Про неё много говорить не стану. Просто скажу — единственная. Да и я для неё был не чужим. Но профессию мою она не принимала:
— Ваня, однажды ты не вернёшься! — упрекала она. — А я семью хочу, спокойствие, уверенность…
Я всё пытался убедить, что справлюсь, что учёба не зря прошла. А она сначала просто злилась, потом ушла. К тому, кто был «надёжней». Всё при нём: и профессия «нормальная», и достаток…
Я с ума сходил, стена мне была собеседником. Но выжил. Только вот сердце моё, похоже, навсегда закрылось. Вся любовь, что была отпущена мне судьбой, ушла к ней…
С тех пор в работе только и жил. Рвался в самые сложные задания, страха не знал. И вот, судьба не выдержала — проучила…
Обвал в старой шахте. Подростки забрались, ищем. Одного сразу нашли, а второго — нет. Я пошёл один. Ошибка…

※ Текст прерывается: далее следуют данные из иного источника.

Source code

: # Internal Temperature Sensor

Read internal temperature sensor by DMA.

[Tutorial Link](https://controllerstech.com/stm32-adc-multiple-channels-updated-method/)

Потолок обрушился. Очнулся в больнице. Ногу собрали по частям. Спасателю конец. Перевели меня в завхозы. Снабжение, документация… А потом — пенсия, одиночество, затворничество.
Так и дожил. Один. Ни семьи, ни друзей, ни даже могилки, к которой бы пришли…
Иван Петрович замолчал, вздохнул.
— Прекращайте так говорить! — строго произнесла Лена. — У вас есть Счастливчик, а теперь и я — ваша подруга. Забудьте про Костлявую! Вы должны жить вечно, ясно?
— Я постараюсь, — улыбнулся старик. Но, помедлив, добавил: — Только пообещай, Леночка, если вдруг всё же не получится, не оставь Счастливчика. Он ведь теперь наш общий.
— Даже не думайте. Он со мной, навсегда.
— Знаешь… Я теперь даже к старухе с косой не с таким страхом. Ведь ты рядом. Ты — моя наследница…
— Отставить! — нахмурилась Лена.
Иван Петрович прожил ещё восемь добрых лет. С ясным умом, тёплым сердцем. Счастливчик был с ним, а Лена каждый день заглядывала. Даже когда вышла замуж, навещала — гуляла с псом, помогала Ивану Петровичу, просто была рядом.
Он однажды отдал ей второй комплект ключей. «На всякий случай». И этот случай настал.
Именно Лена первой узнала, что Костлявая всё же пришла. Она нашла Ивана Петровича в его кровати. Счастливчик лежал рядом и тихо скулил.
Лена подняла пса, прижала к груди.
— Больно, я знаю. Но ты не один. Он свою жизнь прожил хорошо. А теперь мы будем жить дальше. Вместе. Ведь мы — почти семья.
Пёс затих. Он знал. И ещё знал то, чего Лена пока не знала: Иван Петрович оставил ей квартиру по завещанию. Он пошёл к нотариусу, составил всё как положено и даже сказал Счастливчику:
— Лене достанется наша квартира. Хорошая она. Ты ей не болтай, пусть сюрприз будет.
Счастливчик молчал. А потом Лена узнала.
Прошли годы. Счастливчик поседел, стал степенным. Но лето до сих пор — его любимое время. Особенно он любит, когда Лена берёт поводок и говорит:
— Пойдём, навестим Ивана Петровича.
Они идут через парк, по тропинке к серебристому ограждению. Лена садит цветы, подкрашивает скамейку. А Счастливчик думает: настоящее счастье — не свобода. Настоящее счастье — это любовь.